Growing and Eating Healthy Food for A Healthy Life
I’ve met a lot of remarkable people in Princeton, N.J., and Dorothy Mullen is one of them. Several years ago, she decided to try her hand at organic gardening, borrowed a book from the public library, then set about following the instructions, beginning with plowing under her front yard.
Not only did she create a garden where she generously encourages neighbors to help themselves to the abundant flowers, herbs and vegetables, but she has since expanded her vision to encompass local school children.
At several elementary schools in the community, she organized the establishment of organic gardens where kids learn first-hand where their food really comes from. It encourages healthy eating and an interest in helping the environment as well. Some of the bountiful mint grown at the schools is an ingredient in ice cream made by “The Bent Spoon,” an outstanding gelato shop in Princeton’s Palmer Square. Nearly all the proceeds from the ice-cream are donated back to the garden projects at the school.
As if that weren’t enough, Dorothy, who is a holistic health care practitioner, also can take credit for helping people with addictions of any kind – cigarettes, alcohol, food – move past them and live a healthier life. Through a program called Suppers For Sobriety that she conceived while working on her masters degree in counseling, members can learn how to move past their addiction and turn around years of damage to the body and spirit. It all starts out one supper at a time.

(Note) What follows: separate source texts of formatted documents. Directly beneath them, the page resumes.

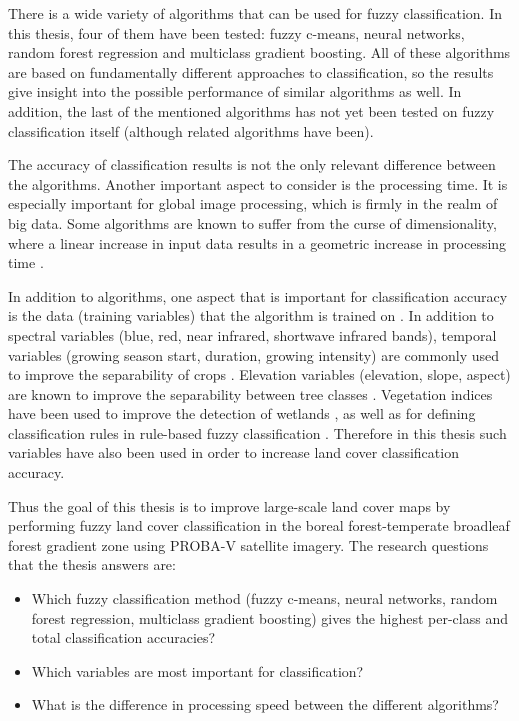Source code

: \documentclass[a4paper,10pt]{book}
\begin{document}
There is a wide variety of algorithms that can be used for fuzzy classification. In this thesis, four of them have been tested: fuzzy c-means, neural networks, random forest regression and multiclass gradient boosting. All of these algorithms are based on fundamentally different approaches to classification, so the results give insight into the possible performance of similar algorithms as well. In addition, the last of the mentioned algorithms has not yet been tested on fuzzy classification itself (although related algorithms have been).

The accuracy of classification results is not the only relevant difference between the algorithms. Another important aspect to consider is the processing time. It is especially important for global image processing, which is firmly in the realm of big data. Some algorithms are known to suffer from the curse of dimensionality, where a linear increase in input data results in a geometric increase in processing time \citep{walton2008subpixelrf}.

In addition to algorithms, one aspect that is important for classification accuracy is the data (training variables) that the algorithm is trained on \citep{yu2014metadiscoveries}. In addition to spectral variables (blue, red, near infrared, shortwave infrared bands), temporal variables (growing season start, duration, growing intensity) are commonly used to improve the separability of crops \citep{jakubauskas2001harmonic}. Elevation variables (elevation, slope, aspect) are known to improve the separability between tree classes \citep{burrough2001fuzzy}. Vegetation indices have been used to improve the detection of wetlands \citep{sader1995wetlands}, as well as for defining classification rules in rule-based fuzzy classification \citep{baraldi2006rulebased}. Therefore in this thesis such variables have also been used in order to increase land cover classification accuracy.

Thus the goal of this thesis is to improve large-scale land cover maps by performing fuzzy land cover classification in the boreal forest-temperate broadleaf forest gradient zone using PROBA-V satellite imagery. The research questions that the thesis answers are:

\begin{itemize}
 \item Which fuzzy classification method (fuzzy c-means, neural networks, random forest regression, multiclass gradient boosting) gives the highest per-class and total classification accuracies?
 \item Which variables are most important for classification?
 \item What is the difference in processing speed between the different algorithms?
\end{itemize}
\end{document}
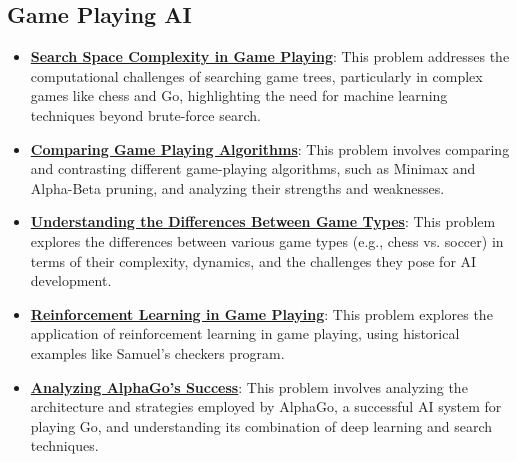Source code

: \documentclass{article}%
\begin{document}
\subsection{Game Playing AI}%
\label{subsec:GamePlayingAI}%
\begin{itemize}[leftmargin=*]%
\item \href{https://purdue.brightspace.com/d2l/common/assets/pdfjs-d2l-dist/1.0.14-legacy/web/viewer.html?file=\%2Fcontent\%2Fenforced\%2F1095467-wl.202510.CS.24300.001\%2F02L2-Intro.pdf\%3Fou\%3D1095467\&lang=en-us\&container=d2l-fileviewer-rendered-pdf\&fullscreen=d2l-fileviewer-rendered-pdf-dialog\&height=667#page=11}{\textbf{Search Space Complexity in Game Playing}}: This problem addresses the computational challenges of searching game trees, particularly in complex games like chess and Go, highlighting the need for machine learning techniques beyond brute{-}force search.%
\item \href{https://purdue.brightspace.com/d2l/common/assets/pdfjs-d2l-dist/1.0.14-legacy/web/viewer.html?file=\%2Fcontent\%2Fenforced\%2F1095467-wl.202510.CS.24300.001\%2F02L2-Intro.pdf\%3Fou\%3D1095467\&lang=en-us\&container=d2l-fileviewer-rendered-pdf\&fullscreen=d2l-fileviewer-rendered-pdf-dialog\&height=667#page=22}{\textbf{Comparing Game Playing Algorithms}}: This problem involves comparing and contrasting different game{-}playing algorithms, such as Minimax and Alpha{-}Beta pruning, and analyzing their strengths and weaknesses.%
\item \href{https://purdue.brightspace.com/d2l/common/assets/pdfjs-d2l-dist/1.0.14-legacy/web/viewer.html?file=\%2Fcontent\%2Fenforced\%2F1095467-wl.202510.CS.24300.001\%2F02L2-Intro.pdf\%3Fou\%3D1095467\&lang=en-us\&container=d2l-fileviewer-rendered-pdf\&fullscreen=d2l-fileviewer-rendered-pdf-dialog\&height=667#page=27}{\textbf{Understanding the Differences Between Game Types}}: This problem explores the differences between various game types (e.g., chess vs. soccer) in terms of their complexity, dynamics, and the challenges they pose for AI development.%
\item \href{https://purdue.brightspace.com/d2l/common/assets/pdfjs-d2l-dist/1.0.14-legacy/web/viewer.html?file=\%2Fcontent\%2Fenforced\%2F1095467-wl.202510.CS.24300.001\%2F02L2-Intro.pdf\%3Fou\%3D1095467\&lang=en-us\&container=d2l-fileviewer-rendered-pdf\&fullscreen=d2l-fileviewer-rendered-pdf-dialog\&height=667#page=46}{\textbf{Reinforcement Learning in Game Playing}}: This problem explores the application of reinforcement learning in game playing, using historical examples like Samuel's checkers program.%
\item \href{https://purdue.brightspace.com/d2l/common/assets/pdfjs-d2l-dist/1.0.14-legacy/web/viewer.html?file=\%2Fcontent\%2Fenforced\%2F1095467-wl.202510.CS.24300.001\%2F02L2-Intro.pdf\%3Fou\%3D1095467\&lang=en-us\&container=d2l-fileviewer-rendered-pdf\&fullscreen=d2l-fileviewer-rendered-pdf-dialog\&height=667#page=50}{\textbf{Analyzing AlphaGo's Success}}: This problem involves analyzing the architecture and strategies employed by AlphaGo, a successful AI system for playing Go, and understanding its combination of deep learning and search techniques.%
\end{itemize}
\end{document}
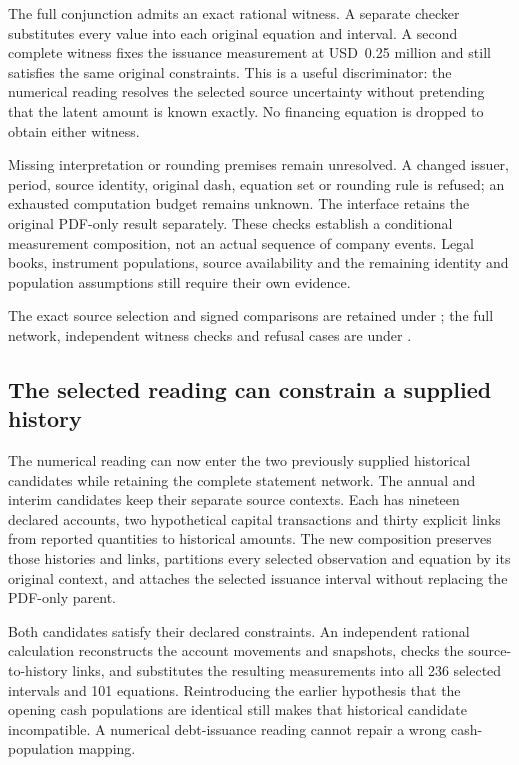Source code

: The full conjunction admits an exact rational witness. A separate checker
substitutes every value into each original equation and interval. A second
complete witness fixes the issuance measurement at USD~0.25 million and
still satisfies the same original constraints. This is a useful discriminator:
the numerical reading resolves the selected source uncertainty without
pretending that the latent amount is known exactly. No financing equation is
dropped to obtain either witness.

Missing interpretation or rounding premises remain unresolved. A changed
issuer, period, source identity, original dash, equation set or rounding rule
is refused; an exhausted computation budget remains unknown. The interface
retains the original PDF-only result separately. These checks establish a
conditional measurement composition, not an actual sequence of company events.
Legal books, instrument populations, source availability and the remaining
identity and population assumptions still require their own evidence.

The exact source selection and signed comparisons are retained under
; the full network,
independent witness checks and refusal cases are under
.

\subsection{The selected reading can constrain a supplied history}
\label{sec:selected-reading-history}

The numerical reading can now enter the two previously supplied historical
candidates while retaining the complete statement network. The annual and
interim candidates keep their separate source contexts. Each has nineteen
declared accounts, two hypothetical capital transactions and thirty explicit
links from reported quantities to historical amounts. The new composition
preserves those histories and links, partitions every selected observation
and equation by its original context, and attaches the selected issuance
interval without replacing the PDF-only parent.

Both candidates satisfy their declared constraints. An independent rational
calculation reconstructs the account movements and snapshots, checks the
source-to-history links, and substitutes the resulting measurements into all
236 selected intervals and 101 equations. Reintroducing the earlier hypothesis
that the opening cash populations are identical still makes that historical
candidate incompatible. A numerical debt-issuance reading cannot repair a
wrong cash-population mapping.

According to the website, SuppersforSobriety.org, the format includes preparation of a simple, stability-promoting meal, a brief meditation or stress management exercise, time to share, and the Suppers forum, which involves readings of materials that may help people in recovery find the help they need. Some meetings also include outdoor walks or cooking lessons.
The only requirement for membership is the desire to lead a healthier life in body, mind and spirit, Dorothy says. “If you can make a pot of coffee, you can make a pot of soup.”